Using tools like Google Analytics, Semrush, and Botify while obtaining knowledge of running SQL queries provides insights to inform strategic decisions.

This role underlines the significance of data analysis, specifically focusing on SEO-related metrics and their implications.

  • Salary*: $76,575 per year (Indeed).
  • Duties: Collect and interpret website performance and search rankings data, offering insights for strategic decisions.
  • Advice: Know how to run SQL queries and manipulate data in Excel. Focus on SEO-related data analysis and understanding traffic from various search engines to improve decision-making.

SEO Manager

The majority of my roles in my career have been under the SEO manager title.

Those roles involved overseeing entire SEO strategies, developing comprehensive plans, managing teams, and ensuring alignment with overarching business goals. This mid-to-senior-level management position requires a diverse skill set.

  • Salary*: $74,494 per year (Indeed).
  • Duties: Oversee entire SEO strategy, develop comprehensive plans, manage teams, and ensure alignment with business goals.
  • Advice: Understand what it takes to be a team leader. Nurture your team, build relationships in the organization, and articulate the benefits of what you’re asking to accomplish SEO growth. Management books like StrengthsFinder 2.0: Gallup by Don Clifton and Radical Candor by Kim Scott are great resources for becoming a good leader. If an SEO manager can tap into effective communication and leadership, the senior positions can lead to higher earnings of up to $210,000.

Notes:

The salary for the link building and local specialist roles are the same as that of an SEO specialist, since they tend to be at the same level.

In addition, the SEO product manager’s salary is taken from what a standard product manager makes since the roles are very similar.

Also, note that consultants can make upwards of $200,000 per year or more as they decide what to charge clients and how many clients they choose to take on.

*US National average salary reported by Indeed.com as of January 2024

Is SEO A Good Career Choice? Debunking Myths And Realities

Having navigated the dynamic landscape of SEO for over two decades, I have found that, while choosing a career in SEO has been rewarding, there are many things I would have done differently if I had the chance to do it all over again.

The good part about the SEO career path is that it unfolds across various roles, each offering unique challenges and opportunities for growth.

Starting from entry-level positions to assuming leadership roles like SEO manager, professionals gain a diverse skill set and invaluable experience.

However, it’s crucial to understand that the journey rarely leads to executive positions like director of SEO in larger companies and even more rarely to vice president positions.

The salaries of roles that SEO pros work with (i.e., product managers, engineers, growth managers, etc.) are much higher than what SEO pros usually make. So if it’s money you’re after in an SEO career, then you may be on the wrong path.

Agencies often embrace SEO professionals in executive roles, highlighting the need for a blended approach to SEO strategy involving in-house and agency collaboration. Still, the salaries tend to be less than for in-house roles.

Most SEO professionals should begin their journey as specialists and envision their desired position in 5 to 10 years.
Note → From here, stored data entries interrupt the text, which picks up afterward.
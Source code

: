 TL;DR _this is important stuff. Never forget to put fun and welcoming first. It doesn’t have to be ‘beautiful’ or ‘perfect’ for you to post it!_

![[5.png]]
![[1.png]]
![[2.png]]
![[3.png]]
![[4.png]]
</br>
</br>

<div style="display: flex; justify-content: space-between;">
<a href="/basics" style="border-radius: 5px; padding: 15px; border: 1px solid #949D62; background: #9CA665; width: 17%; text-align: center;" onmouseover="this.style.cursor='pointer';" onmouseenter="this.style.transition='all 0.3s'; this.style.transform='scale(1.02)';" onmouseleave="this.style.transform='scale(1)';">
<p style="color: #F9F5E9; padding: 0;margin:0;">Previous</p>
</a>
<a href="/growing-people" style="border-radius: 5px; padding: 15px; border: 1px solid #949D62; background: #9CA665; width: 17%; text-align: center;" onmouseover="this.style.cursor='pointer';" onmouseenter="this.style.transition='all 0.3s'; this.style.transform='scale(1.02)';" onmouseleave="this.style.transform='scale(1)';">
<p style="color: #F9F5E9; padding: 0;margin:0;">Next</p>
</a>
If aspirations lean towards engineering, take the initiative to learn to code and acquire the necessary skills expected of an engineer. Collaborate closely with engineering teams, expressing a keen interest in contributing to their projects to transition to an engineering role.
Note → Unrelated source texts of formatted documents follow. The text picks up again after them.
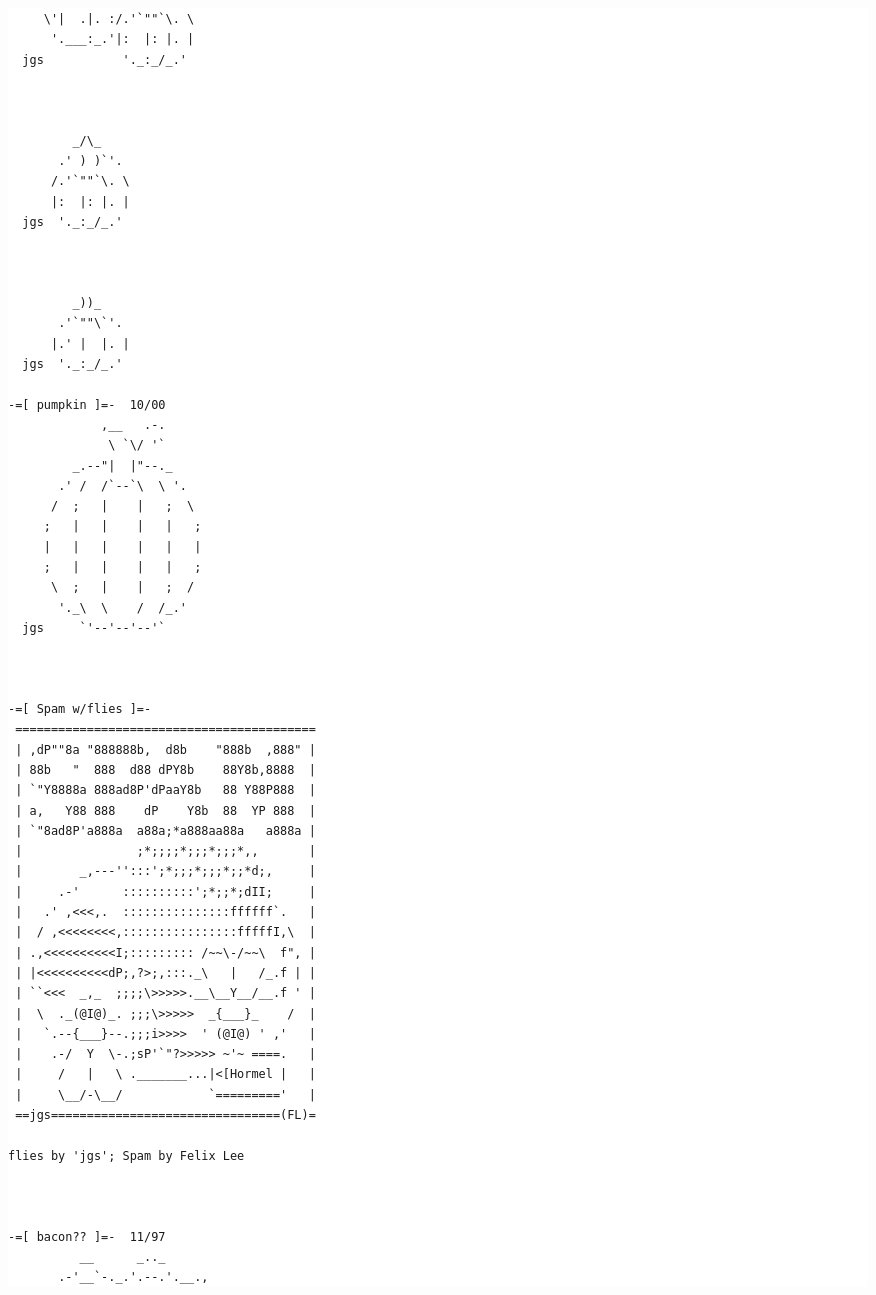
```text
     \'|  .|. :/.'`""`\. \
      '.___:_.'|:  |: |. |
  jgs           '._:_/_.'



         _/\_
       .' ) )`'.
      /.'`""`\. \
      |:  |: |. |
  jgs  '._:_/_.'



         _))_
       .'`""\`'.
      |.' |  |. |
  jgs  '._:_/_.'

-=[ pumpkin ]=-  10/00
             ,__   .-.
              \ `\/ '`
         _.--"|  |"--._
       .' /  /`--`\  \ '.
      /  ;   |    |   ;  \
     ;   |   |    |   |   ;
     |   |   |    |   |   |
     ;   |   |    |   |   ;
      \  ;   |    |   ;  /
       '._\  \    /  /_.'
  jgs     `'--'--'--'`

 

-=[ Spam w/flies ]=- 
 ==========================================
 | ,dP""8a "888888b,  d8b    "888b  ,888" |
 | 88b   "  888  d88 dPY8b    88Y8b,8888  |
 | `"Y8888a 888ad8P'dPaaY8b   88 Y88P888  |
 | a,   Y88 888    dP    Y8b  88  YP 888  |
 | `"8ad8P'a888a  a88a;*a888aa88a   a888a |
 |                ;*;;;;*;;;*;;;*,,       |
 |        _,---'':::';*;;;*;;;*;;*d;,     |
 |     .-'      ::::::::::';*;;*;dII;     |
 |   .' ,<<<,.  :::::::::::::::ffffff`.   |
 |  / ,<<<<<<<<,::::::::::::::::fffffI,\  |
 | .,<<<<<<<<<<I;::::::::: /~~\-/~~\  f", |
 | |<<<<<<<<<<dP;,?>;,:::._\   |   /_.f | |
 | ``<<<  _,_  ;;;;\>>>>>.__\__Y__/__.f ' |
 |  \  ._(@I@)_. ;;;\>>>>>  _{___}_    /  |
 |   `.--{___}--.;;;i>>>>  ' (@I@) ' ,'   |
 |    .-/  Y  \-.;sP'`"?>>>>> ~'~ ====.   |
 |     /   |   \ ._______...|<[Hormel |   |
 |     \__/-\__/            `========='   |
 ==jgs================================(FL)=

flies by 'jgs'; Spam by Felix Lee

 

-=[ bacon?? ]=-  11/97
          __      _.._
       .-'__`-._.'.--.'.__.,
```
For those eyeing executive roles in large corporations, strategically plan a career trajectory that navigates beyond SEO and aligns with roles leading to executive positions.

Typically, chief marketing officers (CMOs) have backgrounds in product marketing or growth marketing, progressing from directors to VPs in those domains before making the leap to CMO.

While SEO expertise enhances marketability, transitioning from SEO to these roles can be challenging. Therefore, be prepared to undertake the necessary steps to facilitate a smooth transition when the time comes.

For those contemplating an SEO career, embrace the diverse roles within SEO, each contributing to a robust skill set.

Junior roles provide foundational knowledge, strategists refine creativity and analytical abilities, and managers oversee comprehensive SEO plans.

It’s essential to evaluate personal preferences – whether one aspires to be a specialist excelling in a specific area or climb the ladder to managerial roles.

Be aware that large companies might not offer executive SEO positions, leading to the importance of understanding the industry’s dynamics and considering agency opportunities.

Education In SEO: Unveiling The Reality of Degrees

After spending over two decades submerged in SEO, a formal degree is not a prerequisite for a successful career in SEO.

My journey began with college, where I majored in English and Art History. However, realizing the potential in web design and development, I dropped out to focus on freelance work.

The SEO industry thrives on practical skills and hands-on experience, making degrees less significant.

Numerous online resources and guides offer a wealth of information to aid in mastering SEO techniques. It’s a field where continuous learning is integral, and personal initiative often surpasses the value of formal education.

The insights shared by others resonate with my own experiences. SEO is a realm where proven expertise often outshines academic credentials.

The industry includes individuals with diverse educational backgrounds, from MBAs to those without formal education. What matters most is the ability to adapt, learn, and implement effective strategies.

For aspiring SEO professionals, the key lies in taking the initiative, exploring online resources, and gaining practical experience.

Whether starting a business or pursuing a career, hands-on learning and staying updated with industry trends are the real benchmarks of success. While a degree might be a plus, it’s not mandatory for carving a rewarding path in SEO.

The Diverse Paths Of SEO

The potential routes within the SEO career landscape are numerous, starting with opportunities at agencies that provide an excellent learning ground, exposing individuals to various aspects of digital marketing.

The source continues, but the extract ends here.